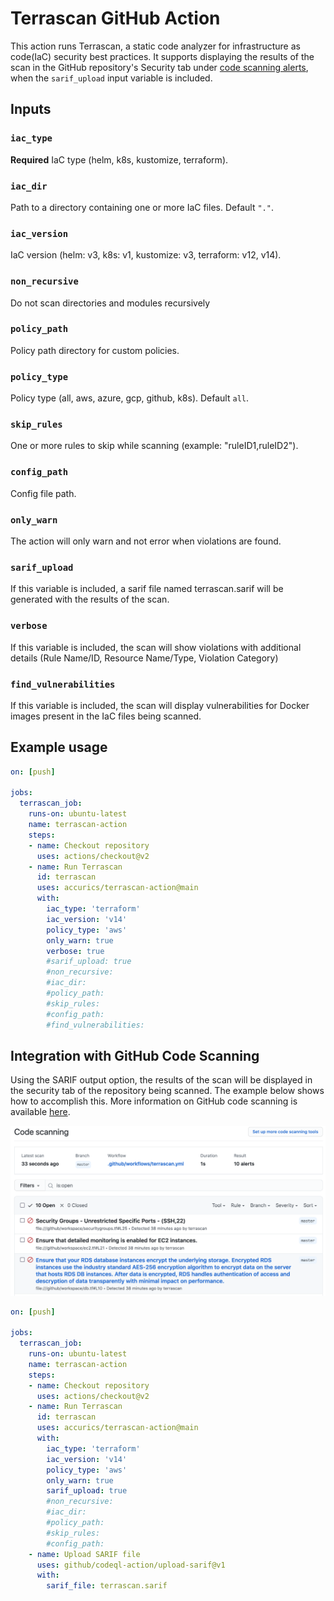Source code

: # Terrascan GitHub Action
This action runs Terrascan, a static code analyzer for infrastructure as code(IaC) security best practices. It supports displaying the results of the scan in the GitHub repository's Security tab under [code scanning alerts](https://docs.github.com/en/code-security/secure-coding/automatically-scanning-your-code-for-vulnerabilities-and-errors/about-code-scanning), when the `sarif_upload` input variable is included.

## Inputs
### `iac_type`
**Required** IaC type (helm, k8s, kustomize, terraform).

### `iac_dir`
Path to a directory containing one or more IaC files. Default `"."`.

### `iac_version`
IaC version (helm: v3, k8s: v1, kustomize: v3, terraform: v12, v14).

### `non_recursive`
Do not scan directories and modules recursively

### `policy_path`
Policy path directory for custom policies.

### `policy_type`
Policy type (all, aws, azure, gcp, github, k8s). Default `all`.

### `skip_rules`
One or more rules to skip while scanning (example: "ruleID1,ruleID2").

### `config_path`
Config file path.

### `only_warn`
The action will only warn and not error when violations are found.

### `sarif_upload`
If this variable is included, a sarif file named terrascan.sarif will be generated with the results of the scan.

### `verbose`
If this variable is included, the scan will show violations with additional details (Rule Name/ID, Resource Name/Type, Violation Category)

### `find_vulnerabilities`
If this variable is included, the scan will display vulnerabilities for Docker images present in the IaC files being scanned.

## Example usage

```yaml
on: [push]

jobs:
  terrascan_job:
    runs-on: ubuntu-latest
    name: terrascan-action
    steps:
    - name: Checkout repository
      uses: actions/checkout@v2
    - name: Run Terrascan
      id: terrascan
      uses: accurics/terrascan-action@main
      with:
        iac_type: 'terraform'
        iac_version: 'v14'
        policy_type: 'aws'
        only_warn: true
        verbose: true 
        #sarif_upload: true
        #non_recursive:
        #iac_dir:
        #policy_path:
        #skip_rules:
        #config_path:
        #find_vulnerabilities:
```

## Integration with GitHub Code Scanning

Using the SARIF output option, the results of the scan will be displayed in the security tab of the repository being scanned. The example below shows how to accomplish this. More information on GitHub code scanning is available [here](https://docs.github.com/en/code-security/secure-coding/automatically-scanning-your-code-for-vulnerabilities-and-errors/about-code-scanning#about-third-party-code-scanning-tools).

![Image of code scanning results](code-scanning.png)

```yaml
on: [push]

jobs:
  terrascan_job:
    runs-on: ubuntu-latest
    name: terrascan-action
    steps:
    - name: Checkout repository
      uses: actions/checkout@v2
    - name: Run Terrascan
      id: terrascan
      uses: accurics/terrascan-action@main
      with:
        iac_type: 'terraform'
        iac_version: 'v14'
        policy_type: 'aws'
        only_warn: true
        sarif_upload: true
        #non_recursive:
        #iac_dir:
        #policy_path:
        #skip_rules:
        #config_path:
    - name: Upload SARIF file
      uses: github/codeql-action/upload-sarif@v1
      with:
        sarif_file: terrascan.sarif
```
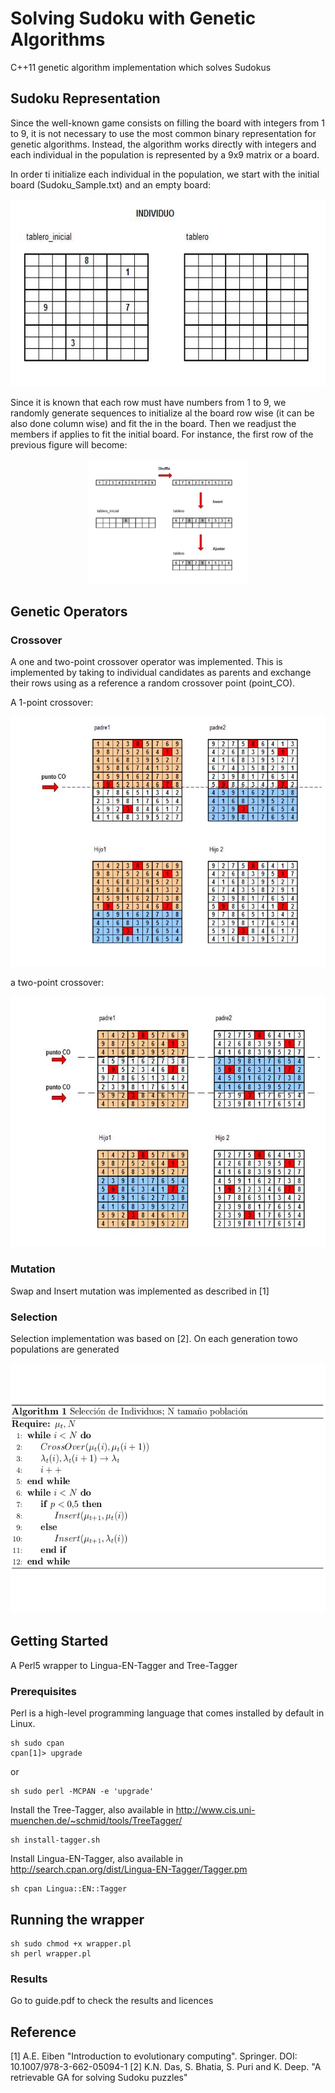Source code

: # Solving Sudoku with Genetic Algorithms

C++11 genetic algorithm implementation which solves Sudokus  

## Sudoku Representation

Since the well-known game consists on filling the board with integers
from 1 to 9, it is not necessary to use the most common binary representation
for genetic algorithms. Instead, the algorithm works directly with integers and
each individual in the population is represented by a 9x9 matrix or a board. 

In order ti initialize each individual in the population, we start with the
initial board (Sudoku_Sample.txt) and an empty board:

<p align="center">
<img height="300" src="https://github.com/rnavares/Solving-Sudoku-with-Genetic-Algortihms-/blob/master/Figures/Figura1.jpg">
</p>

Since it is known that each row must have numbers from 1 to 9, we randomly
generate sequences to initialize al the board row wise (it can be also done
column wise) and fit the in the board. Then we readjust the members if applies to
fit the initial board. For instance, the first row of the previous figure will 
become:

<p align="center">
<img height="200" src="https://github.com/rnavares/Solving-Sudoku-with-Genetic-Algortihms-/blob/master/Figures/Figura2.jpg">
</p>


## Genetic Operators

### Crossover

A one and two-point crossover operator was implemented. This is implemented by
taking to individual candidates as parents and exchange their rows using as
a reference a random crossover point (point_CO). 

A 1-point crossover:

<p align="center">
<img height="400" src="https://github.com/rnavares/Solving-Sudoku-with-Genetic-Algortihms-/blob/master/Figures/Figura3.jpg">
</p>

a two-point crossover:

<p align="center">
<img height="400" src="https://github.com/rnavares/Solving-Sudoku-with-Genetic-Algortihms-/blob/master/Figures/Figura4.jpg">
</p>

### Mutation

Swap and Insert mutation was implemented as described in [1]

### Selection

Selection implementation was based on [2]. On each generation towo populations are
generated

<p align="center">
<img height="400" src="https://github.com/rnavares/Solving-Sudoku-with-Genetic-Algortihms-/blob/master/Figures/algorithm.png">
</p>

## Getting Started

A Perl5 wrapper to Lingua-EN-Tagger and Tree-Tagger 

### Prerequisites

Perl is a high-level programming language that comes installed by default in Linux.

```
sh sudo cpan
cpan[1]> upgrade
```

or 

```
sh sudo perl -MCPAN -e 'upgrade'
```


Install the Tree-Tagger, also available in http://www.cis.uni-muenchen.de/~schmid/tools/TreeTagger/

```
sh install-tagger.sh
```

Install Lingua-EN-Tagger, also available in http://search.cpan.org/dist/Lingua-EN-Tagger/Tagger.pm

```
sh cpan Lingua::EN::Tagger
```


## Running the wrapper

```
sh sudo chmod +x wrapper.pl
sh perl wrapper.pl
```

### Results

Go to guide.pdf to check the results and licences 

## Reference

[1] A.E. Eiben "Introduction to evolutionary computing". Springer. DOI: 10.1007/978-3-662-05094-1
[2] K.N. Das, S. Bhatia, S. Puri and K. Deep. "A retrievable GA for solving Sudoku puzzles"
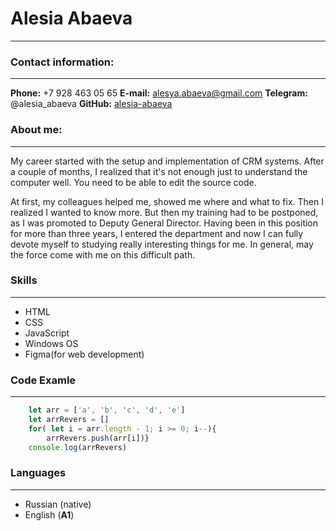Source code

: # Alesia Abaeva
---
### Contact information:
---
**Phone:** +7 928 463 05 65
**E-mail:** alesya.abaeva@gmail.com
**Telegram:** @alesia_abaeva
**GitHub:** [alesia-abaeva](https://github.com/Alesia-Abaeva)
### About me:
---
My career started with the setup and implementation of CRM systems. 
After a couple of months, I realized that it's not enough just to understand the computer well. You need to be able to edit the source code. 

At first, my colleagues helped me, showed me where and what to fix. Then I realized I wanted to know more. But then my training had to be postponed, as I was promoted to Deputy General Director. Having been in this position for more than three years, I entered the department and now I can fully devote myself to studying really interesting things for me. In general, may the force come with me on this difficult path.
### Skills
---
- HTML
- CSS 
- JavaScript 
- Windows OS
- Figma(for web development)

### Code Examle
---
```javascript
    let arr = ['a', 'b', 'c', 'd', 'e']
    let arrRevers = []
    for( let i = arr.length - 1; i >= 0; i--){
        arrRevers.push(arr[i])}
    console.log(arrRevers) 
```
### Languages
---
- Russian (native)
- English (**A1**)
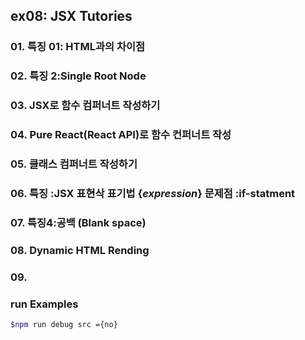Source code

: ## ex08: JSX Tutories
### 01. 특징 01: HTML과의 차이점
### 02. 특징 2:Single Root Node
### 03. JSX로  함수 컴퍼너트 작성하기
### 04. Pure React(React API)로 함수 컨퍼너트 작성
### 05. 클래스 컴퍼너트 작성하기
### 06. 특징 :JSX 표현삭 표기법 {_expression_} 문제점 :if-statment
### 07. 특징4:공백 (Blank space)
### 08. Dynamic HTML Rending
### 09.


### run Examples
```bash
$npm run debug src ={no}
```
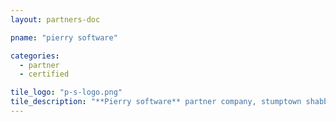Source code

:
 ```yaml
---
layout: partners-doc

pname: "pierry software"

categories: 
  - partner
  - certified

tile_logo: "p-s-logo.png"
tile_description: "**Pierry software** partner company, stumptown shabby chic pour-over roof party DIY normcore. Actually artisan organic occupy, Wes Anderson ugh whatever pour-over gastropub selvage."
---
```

━━━━━━━━━━━━━━━━

Action item – Minus its pictures, the full listing should be copied verbatim.

Written response –
Source code

: # Terrascan GitHub Action
This action runs Terrascan, a static code analyzer for infrastructure as code(IaC) security best practices. It supports displaying the results of the scan in the GitHub repository's Security tab under [code scanning alerts](https://docs.github.com/en/code-security/secure-coding/automatically-scanning-your-code-for-vulnerabilities-and-errors/about-code-scanning), when the `sarif_upload` input variable is included.

## Inputs
### `iac_type`
**Required** IaC type (helm, k8s, kustomize, terraform).

### `iac_dir`
Path to a directory containing one or more IaC files. Default `"."`.

### `iac_version`
IaC version (helm: v3, k8s: v1, kustomize: v3, terraform: v12, v14).

### `non_recursive`
Do not scan directories and modules recursively

### `policy_path`
Policy path directory for custom policies.

### `policy_type`
Policy type (all, aws, azure, gcp, github, k8s). Default `all`.

### `skip_rules`
One or more rules to skip while scanning (example: "ruleID1,ruleID2").

### `config_path`
Config file path.

### `only_warn`
The action will only warn and not error when violations are found.

### `sarif_upload`
If this variable is included, a sarif file named terrascan.sarif will be generated with the results of the scan.

### `verbose`
If this variable is included, the scan will show violations with additional details (Rule Name/ID, Resource Name/Type, Violation Category)

### `find_vulnerabilities`
If this variable is included, the scan will display vulnerabilities for Docker images present in the IaC files being scanned.

## Example usage

```yaml
on: [push]

jobs:
  terrascan_job:
    runs-on: ubuntu-latest
    name: terrascan-action
    steps:
    - name: Checkout repository
      uses: actions/checkout@v2
    - name: Run Terrascan
      id: terrascan
      uses: accurics/terrascan-action@main
      with:
        iac_type: 'terraform'
        iac_version: 'v14'
        policy_type: 'aws'
        only_warn: true
        verbose: true 
        #sarif_upload: true
        #non_recursive:
        #iac_dir:
        #policy_path:
        #skip_rules:
        #config_path:
        #find_vulnerabilities:
```

## Integration with GitHub Code Scanning

Using the SARIF output option, the results of the scan will be displayed in the security tab of the repository being scanned. The example below shows how to accomplish this. More information on GitHub code scanning is available [here](https://docs.github.com/en/code-security/secure-coding/automatically-scanning-your-code-for-vulnerabilities-and-errors/about-code-scanning#about-third-party-code-scanning-tools).

![Image of code scanning results](code-scanning.png)

```yaml
on: [push]

jobs:
  terrascan_job:
    runs-on: ubuntu-latest
    name: terrascan-action
    steps:
    - name: Checkout repository
      uses: actions/checkout@v2
    - name: Run Terrascan
      id: terrascan
      uses: accurics/terrascan-action@main
      with:
        iac_type: 'terraform'
        iac_version: 'v14'
        policy_type: 'aws'
        only_warn: true
        sarif_upload: true
        #non_recursive:
        #iac_dir:
        #policy_path:
        #skip_rules:
        #config_path:
    - name: Upload SARIF file
      uses: github/codeql-action/upload-sarif@v1
      with:
        sarif_file: terrascan.sarif
```
Source code

: # Solving Sudoku with Genetic Algorithms

C++11 genetic algorithm implementation which solves Sudokus  

## Sudoku Representation

Since the well-known game consists on filling the board with integers
from 1 to 9, it is not necessary to use the most common binary representation
for genetic algorithms. Instead, the algorithm works directly with integers and
each individual in the population is represented by a 9x9 matrix or a board. 

In order ti initialize each individual in the population, we start with the
initial board (Sudoku_Sample.txt) and an empty board:

<p align="center">
<img height="300" src="https://github.com/rnavares/Solving-Sudoku-with-Genetic-Algortihms-/blob/master/Figures/Figura1.jpg">
</p>

Since it is known that each row must have numbers from 1 to 9, we randomly
generate sequences to initialize al the board row wise (it can be also done
column wise) and fit the in the board. Then we readjust the members if applies to
fit the initial board. For instance, the first row of the previous figure will 
become:

<p align="center">
<img height="200" src="https://github.com/rnavares/Solving-Sudoku-with-Genetic-Algortihms-/blob/master/Figures/Figura2.jpg">
</p>


## Genetic Operators

### Crossover

A one and two-point crossover operator was implemented. This is implemented by
taking to individual candidates as parents and exchange their rows using as
a reference a random crossover point (point_CO). 

A 1-point crossover:

<p align="center">
<img height="400" src="https://github.com/rnavares/Solving-Sudoku-with-Genetic-Algortihms-/blob/master/Figures/Figura3.jpg">
</p>

a two-point crossover:

<p align="center">
<img height="400" src="https://github.com/rnavares/Solving-Sudoku-with-Genetic-Algortihms-/blob/master/Figures/Figura4.jpg">
</p>

### Mutation

Swap and Insert mutation was implemented as described in [1]

### Selection

Selection implementation was based on [2]. On each generation towo populations are
generated

<p align="center">
<img height="400" src="https://github.com/rnavares/Solving-Sudoku-with-Genetic-Algortihms-/blob/master/Figures/algorithm.png">
</p>

## Getting Started

A Perl5 wrapper to Lingua-EN-Tagger and Tree-Tagger 

### Prerequisites

Perl is a high-level programming language that comes installed by default in Linux.

```
sh sudo cpan
cpan[1]> upgrade
```

or 

```
sh sudo perl -MCPAN -e 'upgrade'
```


Install the Tree-Tagger, also available in http://www.cis.uni-muenchen.de/~schmid/tools/TreeTagger/

```
sh install-tagger.sh
```

Install Lingua-EN-Tagger, also available in http://search.cpan.org/dist/Lingua-EN-Tagger/Tagger.pm

```
sh cpan Lingua::EN::Tagger
```


## Running the wrapper

```
sh sudo chmod +x wrapper.pl
sh perl wrapper.pl
```

### Results

Go to guide.pdf to check the results and licences 

## Reference

[1] A.E. Eiben "Introduction to evolutionary computing". Springer. DOI: 10.1007/978-3-662-05094-1
[2] K.N. Das, S. Bhatia, S. Puri and K. Deep. "A retrievable GA for solving Sudoku puzzles"
Source code

: # Alesia Abaeva
---
### Contact information:
---
**Phone:** +7 928 463 05 65
**E-mail:** alesya.abaeva@gmail.com
**Telegram:** @alesia_abaeva
**GitHub:** [alesia-abaeva](https://github.com/Alesia-Abaeva)
### About me:
---
My career started with the setup and implementation of CRM systems. 
After a couple of months, I realized that it's not enough just to understand the computer well. You need to be able to edit the source code. 

At first, my colleagues helped me, showed me where and what to fix. Then I realized I wanted to know more. But then my training had to be postponed, as I was promoted to Deputy General Director. Having been in this position for more than three years, I entered the department and now I can fully devote myself to studying really interesting things for me. In general, may the force come with me on this difficult path.
### Skills
---
- HTML
- CSS 
- JavaScript 
- Windows OS
- Figma(for web development)

### Code Examle
---
```javascript
    let arr = ['a', 'b', 'c', 'd', 'e']
    let arrRevers = []
    for( let i = arr.length - 1; i >= 0; i--){
        arrRevers.push(arr[i])}
    console.log(arrRevers) 
```
### Languages
---
- Russian (native)
- English (**A1**)
Source code

: ## ex08: JSX Tutories
### 01. 특징 01: HTML과의 차이점
### 02. 특징 2:Single Root Node
### 03. JSX로  함수 컴퍼너트 작성하기
### 04. Pure React(React API)로 함수 컨퍼너트 작성
### 05. 클래스 컴퍼너트 작성하기
### 06. 특징 :JSX 표현삭 표기법 {_expression_} 문제점 :if-statment
### 07. 특징4:공백 (Blank space)
### 08. Dynamic HTML Rending
### 09.


### run Examples
```bash
$npm run debug src ={no}
```
Source code

:
 ```yaml
---
layout: partners-doc

pname: "pierry software"

categories: 
  - partner
  - certified

tile_logo: "p-s-logo.png"
tile_description: "**Pierry software** partner company, stumptown shabby chic pour-over roof party DIY normcore. Actually artisan organic occupy, Wes Anderson ugh whatever pour-over gastropub selvage."
---
```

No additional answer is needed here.